[Work order] Only the number is wanted: count the lines in the data with "Cédula" in them.

[Supplied material]
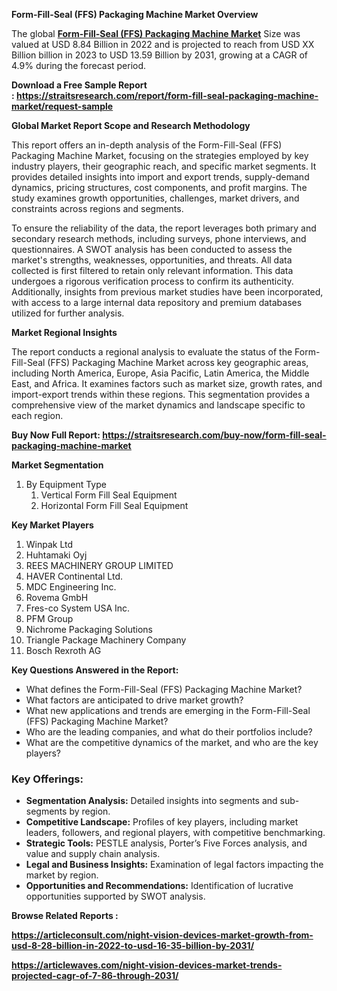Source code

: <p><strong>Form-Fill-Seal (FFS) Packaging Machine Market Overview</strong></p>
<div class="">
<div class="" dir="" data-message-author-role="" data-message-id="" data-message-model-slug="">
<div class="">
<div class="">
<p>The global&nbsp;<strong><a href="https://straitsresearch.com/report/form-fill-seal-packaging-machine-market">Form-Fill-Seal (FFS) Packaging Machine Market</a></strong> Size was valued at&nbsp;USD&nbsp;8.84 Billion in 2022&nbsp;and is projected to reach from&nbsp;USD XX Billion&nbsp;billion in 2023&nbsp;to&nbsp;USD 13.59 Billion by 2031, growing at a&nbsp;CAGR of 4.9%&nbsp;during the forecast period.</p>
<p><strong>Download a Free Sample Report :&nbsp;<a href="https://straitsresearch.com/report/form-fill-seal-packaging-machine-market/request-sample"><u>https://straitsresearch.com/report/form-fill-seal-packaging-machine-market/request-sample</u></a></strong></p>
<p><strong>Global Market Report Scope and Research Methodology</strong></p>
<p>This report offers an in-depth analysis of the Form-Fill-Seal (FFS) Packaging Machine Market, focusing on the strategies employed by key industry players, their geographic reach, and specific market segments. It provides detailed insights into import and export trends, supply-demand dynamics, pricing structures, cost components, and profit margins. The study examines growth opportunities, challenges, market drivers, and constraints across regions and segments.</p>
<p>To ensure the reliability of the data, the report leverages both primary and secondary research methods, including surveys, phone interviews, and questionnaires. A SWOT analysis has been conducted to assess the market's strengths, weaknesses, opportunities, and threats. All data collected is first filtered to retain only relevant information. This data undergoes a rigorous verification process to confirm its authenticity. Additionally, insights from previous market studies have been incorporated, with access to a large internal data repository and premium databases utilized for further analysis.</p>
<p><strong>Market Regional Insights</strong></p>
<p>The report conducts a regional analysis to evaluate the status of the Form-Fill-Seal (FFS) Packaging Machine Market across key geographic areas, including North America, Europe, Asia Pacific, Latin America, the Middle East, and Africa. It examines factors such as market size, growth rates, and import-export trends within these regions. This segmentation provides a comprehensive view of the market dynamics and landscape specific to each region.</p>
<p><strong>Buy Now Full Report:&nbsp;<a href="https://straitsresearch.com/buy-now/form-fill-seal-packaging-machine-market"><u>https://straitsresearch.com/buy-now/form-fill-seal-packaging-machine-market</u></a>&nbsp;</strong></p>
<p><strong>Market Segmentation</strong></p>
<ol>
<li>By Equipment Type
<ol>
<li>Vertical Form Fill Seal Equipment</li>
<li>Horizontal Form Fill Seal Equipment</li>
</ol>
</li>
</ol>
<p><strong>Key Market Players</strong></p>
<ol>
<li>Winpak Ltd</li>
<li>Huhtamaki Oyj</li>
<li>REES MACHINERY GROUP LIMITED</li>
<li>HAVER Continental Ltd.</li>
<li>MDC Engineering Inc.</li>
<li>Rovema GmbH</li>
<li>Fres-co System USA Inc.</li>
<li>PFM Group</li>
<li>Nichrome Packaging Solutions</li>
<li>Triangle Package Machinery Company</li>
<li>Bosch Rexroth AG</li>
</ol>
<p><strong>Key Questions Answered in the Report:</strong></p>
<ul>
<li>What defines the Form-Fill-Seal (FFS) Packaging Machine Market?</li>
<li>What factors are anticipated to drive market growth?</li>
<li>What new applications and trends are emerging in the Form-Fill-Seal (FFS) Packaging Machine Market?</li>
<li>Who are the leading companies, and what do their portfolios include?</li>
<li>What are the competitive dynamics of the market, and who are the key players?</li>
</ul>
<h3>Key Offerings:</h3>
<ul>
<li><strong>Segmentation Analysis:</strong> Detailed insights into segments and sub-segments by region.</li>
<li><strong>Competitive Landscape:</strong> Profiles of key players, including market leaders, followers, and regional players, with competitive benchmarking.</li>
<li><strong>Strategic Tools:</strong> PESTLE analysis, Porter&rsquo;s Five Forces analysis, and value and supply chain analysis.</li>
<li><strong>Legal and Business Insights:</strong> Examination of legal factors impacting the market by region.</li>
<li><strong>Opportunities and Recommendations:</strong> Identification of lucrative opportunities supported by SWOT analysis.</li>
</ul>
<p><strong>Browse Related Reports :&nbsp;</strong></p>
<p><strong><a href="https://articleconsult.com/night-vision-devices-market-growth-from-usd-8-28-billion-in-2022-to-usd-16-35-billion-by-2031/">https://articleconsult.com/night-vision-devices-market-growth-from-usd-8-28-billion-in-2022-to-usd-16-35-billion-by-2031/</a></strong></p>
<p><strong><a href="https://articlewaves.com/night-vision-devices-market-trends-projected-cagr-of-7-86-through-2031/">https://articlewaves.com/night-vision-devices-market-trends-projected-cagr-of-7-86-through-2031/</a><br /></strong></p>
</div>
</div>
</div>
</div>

* * *

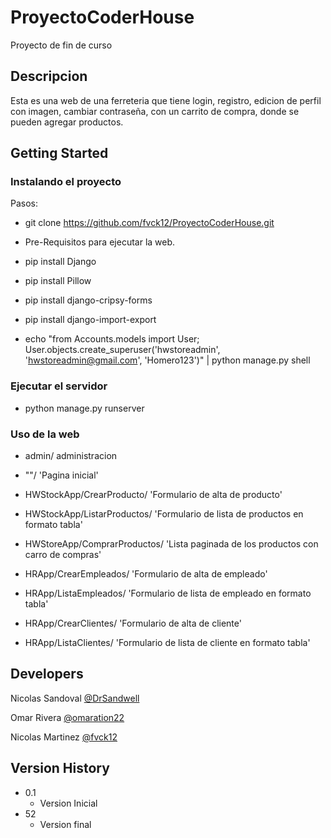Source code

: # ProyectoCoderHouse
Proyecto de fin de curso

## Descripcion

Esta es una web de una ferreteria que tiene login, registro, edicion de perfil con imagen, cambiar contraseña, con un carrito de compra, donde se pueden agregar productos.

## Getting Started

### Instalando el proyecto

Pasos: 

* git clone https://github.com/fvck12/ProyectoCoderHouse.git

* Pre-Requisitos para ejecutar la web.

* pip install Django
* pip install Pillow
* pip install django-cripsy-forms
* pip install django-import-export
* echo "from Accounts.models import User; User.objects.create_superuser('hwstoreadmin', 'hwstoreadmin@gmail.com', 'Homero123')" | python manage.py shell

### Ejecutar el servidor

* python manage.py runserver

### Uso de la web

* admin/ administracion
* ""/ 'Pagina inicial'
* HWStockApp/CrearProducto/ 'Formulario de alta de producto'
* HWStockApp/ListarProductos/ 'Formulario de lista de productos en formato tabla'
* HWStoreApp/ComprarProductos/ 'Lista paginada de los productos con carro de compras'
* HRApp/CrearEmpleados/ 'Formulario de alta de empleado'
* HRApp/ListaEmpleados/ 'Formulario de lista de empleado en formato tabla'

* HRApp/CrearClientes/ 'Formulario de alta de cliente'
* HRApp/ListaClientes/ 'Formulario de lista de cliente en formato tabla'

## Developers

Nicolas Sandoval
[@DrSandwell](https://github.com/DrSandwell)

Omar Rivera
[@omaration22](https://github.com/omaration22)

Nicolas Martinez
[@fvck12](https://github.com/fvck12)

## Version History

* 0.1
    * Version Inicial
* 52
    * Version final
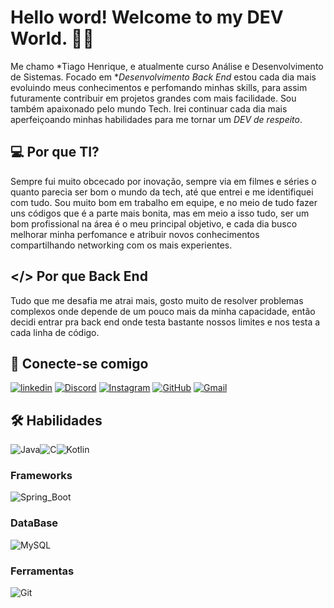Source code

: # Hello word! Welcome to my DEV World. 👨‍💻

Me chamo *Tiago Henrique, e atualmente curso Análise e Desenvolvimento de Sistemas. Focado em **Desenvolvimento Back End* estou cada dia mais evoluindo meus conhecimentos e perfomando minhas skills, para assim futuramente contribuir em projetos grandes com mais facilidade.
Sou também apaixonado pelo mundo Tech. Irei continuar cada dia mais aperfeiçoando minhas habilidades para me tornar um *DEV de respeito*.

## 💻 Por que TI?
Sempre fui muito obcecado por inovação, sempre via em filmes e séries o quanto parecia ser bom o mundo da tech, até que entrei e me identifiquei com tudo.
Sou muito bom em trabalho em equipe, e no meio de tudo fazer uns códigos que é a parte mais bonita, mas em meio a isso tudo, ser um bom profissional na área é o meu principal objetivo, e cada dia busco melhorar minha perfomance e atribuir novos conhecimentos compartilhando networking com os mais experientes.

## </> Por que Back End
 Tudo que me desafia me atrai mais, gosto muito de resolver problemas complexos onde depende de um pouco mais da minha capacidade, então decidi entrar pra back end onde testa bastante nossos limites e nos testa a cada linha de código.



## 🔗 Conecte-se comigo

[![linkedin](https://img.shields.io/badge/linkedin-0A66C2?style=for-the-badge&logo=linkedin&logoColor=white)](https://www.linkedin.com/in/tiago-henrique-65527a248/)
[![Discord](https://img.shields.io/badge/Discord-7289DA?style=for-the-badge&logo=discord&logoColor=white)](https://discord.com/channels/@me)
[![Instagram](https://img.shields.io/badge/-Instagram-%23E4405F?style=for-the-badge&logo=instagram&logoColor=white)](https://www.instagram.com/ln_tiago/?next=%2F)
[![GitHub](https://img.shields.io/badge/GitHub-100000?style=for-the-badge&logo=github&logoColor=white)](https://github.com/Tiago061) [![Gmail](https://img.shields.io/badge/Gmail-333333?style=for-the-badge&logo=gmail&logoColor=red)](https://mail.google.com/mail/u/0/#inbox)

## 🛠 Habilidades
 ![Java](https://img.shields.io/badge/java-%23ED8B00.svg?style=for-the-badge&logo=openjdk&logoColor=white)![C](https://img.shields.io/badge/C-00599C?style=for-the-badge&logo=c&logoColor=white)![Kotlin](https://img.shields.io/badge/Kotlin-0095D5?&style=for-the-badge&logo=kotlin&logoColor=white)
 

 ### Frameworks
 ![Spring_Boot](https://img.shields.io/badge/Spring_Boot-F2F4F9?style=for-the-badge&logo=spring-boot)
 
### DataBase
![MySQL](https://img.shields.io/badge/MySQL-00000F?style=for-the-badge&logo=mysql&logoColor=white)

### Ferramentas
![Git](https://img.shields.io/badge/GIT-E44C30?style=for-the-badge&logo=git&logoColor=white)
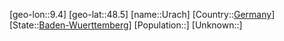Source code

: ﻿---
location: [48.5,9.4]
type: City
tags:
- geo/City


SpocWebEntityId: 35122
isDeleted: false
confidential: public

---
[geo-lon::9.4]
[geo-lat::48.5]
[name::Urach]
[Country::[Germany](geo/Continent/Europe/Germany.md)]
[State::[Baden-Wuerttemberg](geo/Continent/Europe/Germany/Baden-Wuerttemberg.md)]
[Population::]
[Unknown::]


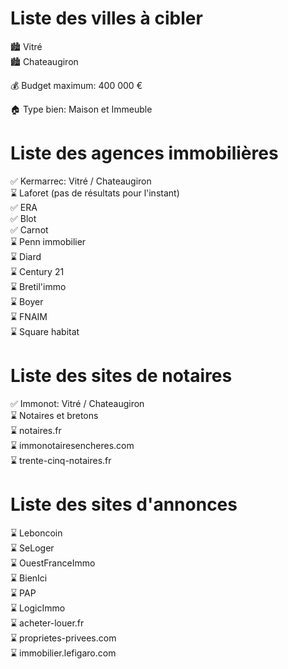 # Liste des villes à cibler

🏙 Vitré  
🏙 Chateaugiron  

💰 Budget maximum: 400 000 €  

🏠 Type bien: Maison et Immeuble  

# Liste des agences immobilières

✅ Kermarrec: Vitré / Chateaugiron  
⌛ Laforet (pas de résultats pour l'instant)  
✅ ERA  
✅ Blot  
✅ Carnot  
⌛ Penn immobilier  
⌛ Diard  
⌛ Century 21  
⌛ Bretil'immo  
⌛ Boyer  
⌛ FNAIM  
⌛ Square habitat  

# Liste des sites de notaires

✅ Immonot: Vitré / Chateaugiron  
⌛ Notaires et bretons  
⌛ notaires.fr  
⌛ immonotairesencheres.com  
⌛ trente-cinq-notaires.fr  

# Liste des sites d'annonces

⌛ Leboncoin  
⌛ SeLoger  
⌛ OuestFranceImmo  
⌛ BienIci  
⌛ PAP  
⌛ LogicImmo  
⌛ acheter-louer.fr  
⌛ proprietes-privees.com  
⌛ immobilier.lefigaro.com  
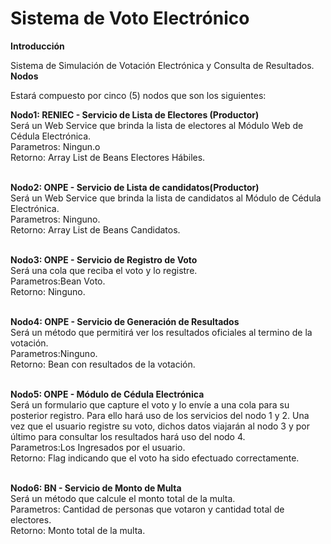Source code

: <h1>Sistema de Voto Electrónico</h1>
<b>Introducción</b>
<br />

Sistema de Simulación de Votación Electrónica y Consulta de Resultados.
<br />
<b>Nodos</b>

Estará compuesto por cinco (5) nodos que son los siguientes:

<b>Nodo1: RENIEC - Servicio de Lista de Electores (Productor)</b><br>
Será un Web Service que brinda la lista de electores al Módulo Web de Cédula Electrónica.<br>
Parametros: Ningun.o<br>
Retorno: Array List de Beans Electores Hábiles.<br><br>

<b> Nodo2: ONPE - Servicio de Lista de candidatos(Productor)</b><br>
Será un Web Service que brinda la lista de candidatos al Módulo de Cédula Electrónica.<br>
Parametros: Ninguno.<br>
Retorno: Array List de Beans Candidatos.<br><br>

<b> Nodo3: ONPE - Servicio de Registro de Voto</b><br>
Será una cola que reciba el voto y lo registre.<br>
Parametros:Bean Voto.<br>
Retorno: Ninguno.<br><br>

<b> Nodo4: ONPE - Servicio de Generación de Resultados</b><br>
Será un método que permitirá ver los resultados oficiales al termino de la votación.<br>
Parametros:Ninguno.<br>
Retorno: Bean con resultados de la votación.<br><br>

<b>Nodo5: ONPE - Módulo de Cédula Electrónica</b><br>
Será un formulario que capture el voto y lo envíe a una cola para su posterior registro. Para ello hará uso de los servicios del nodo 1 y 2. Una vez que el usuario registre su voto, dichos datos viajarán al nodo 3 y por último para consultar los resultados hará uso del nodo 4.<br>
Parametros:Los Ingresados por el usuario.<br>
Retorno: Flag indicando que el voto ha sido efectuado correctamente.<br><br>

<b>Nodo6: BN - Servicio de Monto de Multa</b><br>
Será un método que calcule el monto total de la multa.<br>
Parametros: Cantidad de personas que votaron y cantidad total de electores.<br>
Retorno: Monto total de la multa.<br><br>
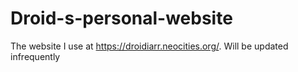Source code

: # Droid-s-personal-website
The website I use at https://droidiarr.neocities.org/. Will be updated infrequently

[Answer section] 3